Putting in Hard Yards for Mutual Benefit
Three of the Core Team for CCP are in rural mid-north coastal New South Wales this week working on a shared property owned with friends. The approximately 50 acres used to be an organic banana farm. It slopes up a not-too-narrow, not-too-wide valley about 5 kms from the little town of Bowraville. The old packing shed was converted to a rough-and-ready house a couple of decades ago, which acts as home base for the CCP crew and friends.
There are always lots of land-based jobs to be done on a working bee visit like this. This trip's focus has been around the old corrugated iron shed up in the nook end of the valley, above the dam. Three years ago, CCP convener Jana took a real shine to this old shed and spent a couple of weeks on the original working bee cleaning it out. Back then it was filled to the rafters with rotten junk of every description, all on top of a floor covered in 6-12 inches of hard-packed dirt from a mudslide some time before. Shoveling that earth pack out was hard yakker as is said in these parts. Overall, it was back-breaking work and there was no time to clear out the area behind the shed, also full of old furniture, food wrappers, children's toys, and bottles...tons of bottles...

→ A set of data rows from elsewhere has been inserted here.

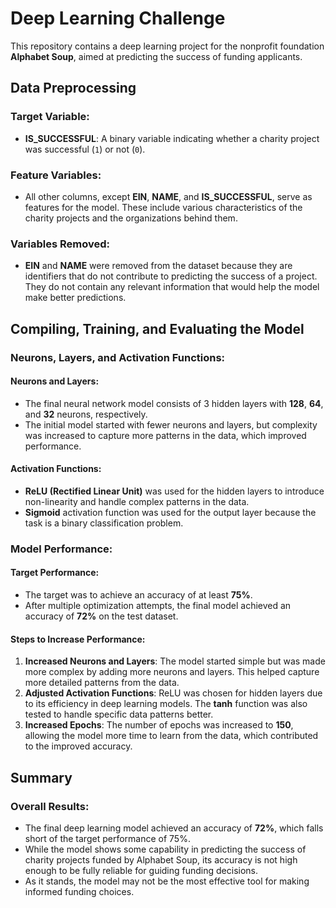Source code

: # Deep Learning Challenge

This repository contains a deep learning project for the nonprofit foundation **Alphabet Soup**, aimed at predicting the success of funding applicants.

## Data Preprocessing

### Target Variable:
- **IS_SUCCESSFUL**: A binary variable indicating whether a charity project was successful (`1`) or not (`0`).

### Feature Variables:
- All other columns, except **EIN**, **NAME**, and **IS_SUCCESSFUL**, serve as features for the model. These include various characteristics of the charity projects and the organizations behind them.

### Variables Removed:
- **EIN** and **NAME** were removed from the dataset because they are identifiers that do not contribute to predicting the success of a project. They do not contain any relevant information that would help the model make better predictions.

## Compiling, Training, and Evaluating the Model

### Neurons, Layers, and Activation Functions:

#### Neurons and Layers:
- The final neural network model consists of 3 hidden layers with **128**, **64**, and **32** neurons, respectively.
- The initial model started with fewer neurons and layers, but complexity was increased to capture more patterns in the data, which improved performance.

#### Activation Functions:
- **ReLU (Rectified Linear Unit)** was used for the hidden layers to introduce non-linearity and handle complex patterns in the data.
- **Sigmoid** activation function was used for the output layer because the task is a binary classification problem.

### Model Performance:

#### Target Performance:
- The target was to achieve an accuracy of at least **75%**.
- After multiple optimization attempts, the final model achieved an accuracy of **72%** on the test dataset.

#### Steps to Increase Performance:
1. **Increased Neurons and Layers**: The model started simple but was made more complex by adding more neurons and layers. This helped capture more detailed patterns from the data.
2. **Adjusted Activation Functions**: ReLU was chosen for hidden layers due to its efficiency in deep learning models. The **tanh** function was also tested to handle specific data patterns better.
3. **Increased Epochs**: The number of epochs was increased to **150**, allowing the model more time to learn from the data, which contributed to the improved accuracy.

## Summary

### Overall Results:
- The final deep learning model achieved an accuracy of **72%**, which falls short of the target performance of 75%.
- While the model shows some capability in predicting the success of charity projects funded by Alphabet Soup, its accuracy is not high enough to be fully reliable for guiding funding decisions. 
- As it stands, the model may not be the most effective tool for making informed funding choices.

In the intervening time since the original working bee, one of the collective fulfilled his life's dream of purchasing a Bobcat. On this trip we were able to clear out all the trash, load it onto his other amazing toy, a tipper truck, and dispose of it responsibly at the local tip. Although there is no actual "away" when it comes to trash, it is away from here and that is enabling us to work on regeneration of this land.

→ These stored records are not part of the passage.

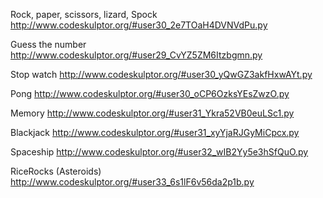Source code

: Rock, paper, scissors, lizard, Spock
http://www.codeskulptor.org/#user30_2e7TOaH4DVNVdPu.py

Guess the number
http://www.codeskulptor.org/#user29_CvYZ5ZM6Itzbgmn.py

Stop watch
http://www.codeskulptor.org/#user30_yQwGZ3akfHxwAYt.py

Pong
http://www.codeskulptor.org/#user30_oCP6OzksYEsZwzO.py

Memory
http://www.codeskulptor.org/#user31_Ykra52VB0euLSc1.py

Blackjack
http://www.codeskulptor.org/#user31_xyYjaRJGyMiCpcx.py

Spaceship
http://www.codeskulptor.org/#user32_wIB2Yy5e3hSfQuO.py

RiceRocks (Asteroids)
http://www.codeskulptor.org/#user33_6s1lF6v56da2p1b.py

Except for what the Bobcat can clear in great fell swoops, the sheer scale and scope of the lantana work is overwhelming. It is everywhere and it clings to earth and trees with an unrivalled fierceness.
The team soon realised that it is best approached as a project of Rain Forest Tree Liberation. One tree at a time. Bush cutters, whipper snippers, and secateurs are the tools of the Tree Liberation trade.

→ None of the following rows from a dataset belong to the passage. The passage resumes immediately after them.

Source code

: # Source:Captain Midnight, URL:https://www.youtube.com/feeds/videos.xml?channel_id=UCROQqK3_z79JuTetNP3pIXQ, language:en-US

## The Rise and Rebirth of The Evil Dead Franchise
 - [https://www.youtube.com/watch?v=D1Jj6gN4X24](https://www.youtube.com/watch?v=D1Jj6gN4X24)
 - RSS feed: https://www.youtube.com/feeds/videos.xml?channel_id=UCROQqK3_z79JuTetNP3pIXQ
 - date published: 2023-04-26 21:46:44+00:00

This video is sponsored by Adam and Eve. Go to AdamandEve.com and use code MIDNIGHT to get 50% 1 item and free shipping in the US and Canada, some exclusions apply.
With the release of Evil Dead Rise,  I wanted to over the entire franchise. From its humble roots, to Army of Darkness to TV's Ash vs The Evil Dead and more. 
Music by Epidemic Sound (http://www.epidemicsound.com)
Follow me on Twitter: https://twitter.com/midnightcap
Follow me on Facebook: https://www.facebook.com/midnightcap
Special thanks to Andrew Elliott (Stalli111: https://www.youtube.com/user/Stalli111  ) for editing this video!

In the middle of a heat wave, it's slow going but satisfying work. Once the pile of choking vines is transferred by a mighty tug of war out of the tree and onto the ground (to be mulched with the slashing attachment of the Bobcat), and the base of the vine painted with very localised herbicide, it's possible to feel a real sense of accomplishment and a sense of learning to be present to the planet - this little patch of it at least - in a mutually beneficial manner. Is this the hard-won heart of Ecozoic Living?
So now the land stands bare again, but only for as long as it takes to develop and implement a variety of regeneration plans. Trees, native grasses, permaculture food gardens, and an Ecozoic dwelling are all more possible now that the area is ready to be engaged with an eye towards mutual enhancement of land and the people who belong to it.